Wielu lokatorów niedogrzanych mieszkań stara się utrzymać ciepło wkładając na siebie dodatkowe bluzy i swetry, i pozostawiając włączone kuchenki, co stwarza zagrożenie pożarem. Tymczasem miejskie przepisy wymagają utrzymywania w wynajmowanych mieszkaniach temperatury 68F w ciągu dnia i 66F w nocy.
Władze miejskie apelują o zgłaszanie zbyt niskiej temperatury w mieszkaniach dzwoniąc na numer 311.
W ostatnich dniach do chicagowskiego departamentu budynków mieszkalnych (Chicago Department of Buildings) wpłynęły 254 zażalenia, z których wiele będzie miało prawdopodobnie finał w sądzie.

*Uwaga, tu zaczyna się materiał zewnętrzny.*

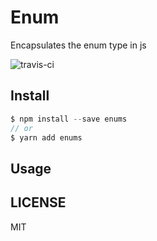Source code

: # Enum

Encapsulates the enum type in js

![travis-ci](https://img.shields.io/travis/linchinghao/enums.svg)

## Install

```js
$ npm install --save enums
// or
$ yarn add enums
```

## Usage

## LICENSE

MIT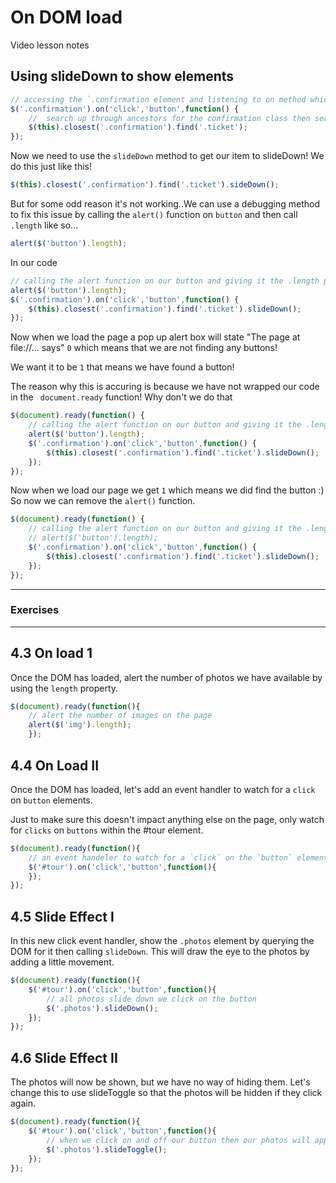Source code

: # On DOM load

Video lesson notes

## Using slideDown to show elements

```javascript
// accessing the `.confirmation element and listening to on method which has a click handeler on a button
$('.confirmation').on('click','button',function() {
    //  search up through ancestors for the confirmation class then search down through children to find the ticket class
    $(this).closest('.confirmation').find('.ticket');
});
```
Now we need to use the `slideDown` method to get our item to slideDown!
We do this just like this!

```javascript
$(this).closest('.confirmation').find('.ticket').sideDown();
```
But for some odd reason it's not working..We can use a debugging method to fix this issue by calling the `alert()` function on `button` and then call `.length` like so...

```javascript
alert($('button').length);
```
In our code
```javascript
// calling the alert function on our button and giving it the .length property
alert($('button').length);
$('.confirmation').on('click','button',function() {
    $(this).closest('.confirmation').find('.ticket').slideDown();
});
```
Now when we load the page a pop up alert box will state "The page at file://... says" `0` which means that we are not finding any buttons!

We want it to be `1` that means we have found a button!

The reason why this is accuring is because we have not wrapped our code in the ` document.ready` function! Why don't we do that

```javascript
$(document).ready(function() {
    // calling the alert function on our button and giving it the .length property
    alert($('button').length);
    $('.confirmation').on('click','button',function() {
        $(this).closest('.confirmation').find('.ticket').slideDown();
    });
});
```
Now when we load our page we get `1` which means we did find the button :)
So now we can remove the `alert()` function.

```javascript
$(document).ready(function() {
    // calling the alert function on our button and giving it the .length property
    // alert($('button').length);
    $('.confirmation').on('click','button',function() {
        $(this).closest('.confirmation').find('.ticket').slideDown();
    });
});
```

---
### Exercises
---

## 4.3 On load 1
Once the DOM has loaded, alert the number of photos we have available by using the `length` property.

```javascript
$(document).ready(function(){
    // alert the number of images on the page
    alert($('img').length);
    });
```
## 4.4 On Load II
Once the DOM has loaded, let's add an event handler to watch for a `click` on `button` elements.

Just to make sure this doesn't impact anything else on the page, only watch for `clicks` on `buttons` within the #tour element.

```javascript
$(document).ready(function(){
    // an event handeler to watch for a `click` on the `button` elements that have an id of `#tour`
    $('#tour').on('click','button',function(){
    });
});
```


## 4.5 Slide Effect I
In this new click event handler, show the `.photos` element by querying the DOM for it then calling `slideDown`. This will draw the eye to the photos by adding a little movement.


```javascript
$(document).ready(function(){
    $('#tour').on('click','button',function(){
        // all photos slide down we click on the button
        $('.photos').slideDown();
    });
});
```
## 4.6 Slide Effect II
The photos will now be shown, but we have no way of hiding them. Let's change this to use slideToggle so that the photos will be hidden if they click again.

```javascript
$(document).ready(function(){
    $('#tour').on('click','button',function(){
        // when we click on and off our button then our photos will appear and then disappear. 
        $('.photos').slideToggle();
    });
});
```

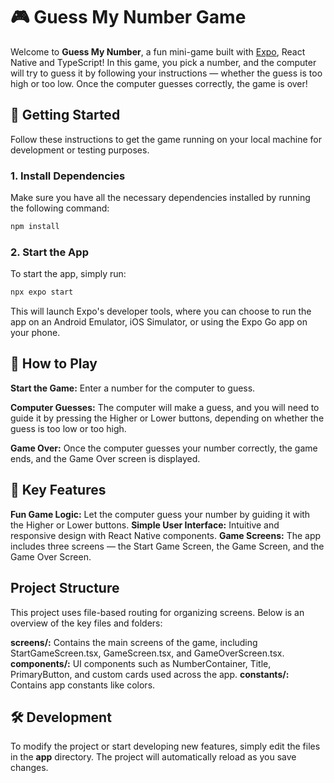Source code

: # 🎮 Guess My Number Game

Welcome to **Guess My Number**, a fun mini-game built with [Expo](https://expo.dev), React Native and TypeScript! In this game, you pick a number, and the computer will try to guess it by following your instructions — whether the guess is too high or too low. Once the computer guesses correctly, the game is over!

## 🚀 Getting Started

Follow these instructions to get the game running on your local machine for development or testing purposes.

### 1. Install Dependencies

Make sure you have all the necessary dependencies installed by running the following command:

```bash
npm install
```

### 2. Start the App

To start the app, simply run:

```bash
npx expo start
```

This will launch Expo's developer tools, where you can choose to run the app on an Android Emulator, iOS Simulator, or using the Expo Go app on your phone.

## 📱 How to Play

**Start the Game:** Enter a number for the computer to guess.

**Computer Guesses:** The computer will make a guess, and you will need to guide it by pressing the Higher or Lower buttons, depending on whether the guess is too low or too high.

**Game Over:** Once the computer guesses your number correctly, the game ends, and the Game Over screen is displayed.

## 🎯 Key Features

**Fun Game Logic:** Let the computer guess your number by guiding it with the Higher or Lower buttons.
**Simple User Interface:** Intuitive and responsive design with React Native components.
**Game Screens:** The app includes three screens — the Start Game Screen, the Game Screen, and the Game Over Screen.

## Project Structure

This project uses file-based routing for organizing screens. Below is an overview of the key files and folders:

**screens/:** Contains the main screens of the game, including StartGameScreen.tsx, GameScreen.tsx, and GameOverScreen.tsx.
**components/:** UI components such as NumberContainer, Title, PrimaryButton, and custom cards used across the app.
**constants/:** Contains app constants like colors.

## 🛠️ Development

To modify the project or start developing new features, simply edit the files in the **app** directory. The project will automatically reload as you save changes.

Pomocy można szukać również w organizacji broniącej praw lokatorów, Metropolitan Tenants Organization. Przedstawiciele MTO podkreślają, że właściciel domu oczekując pełnego czynszu, musi zapewnić lokatorom godziwe warunki.
Skargę na brak ogrzewania można wysłać poleconym listem do menedżera budynku, domagając się odpowiedniej temperatury w wynajmowanym mieszkaniu. Przepisy miejskie pozwalają na obniżenie czynszu, jeśli właściciel nie zareaguje na takie żądanie w ciągu 24 godzin.
Jak twierdzą przedstawiciele MTO, wzrasta liczba właścicieli, którzy stosują czasomierze wyłączające ogrzewanie na noc. Takie sytuacje utrudniają inspektorom dochodzenie.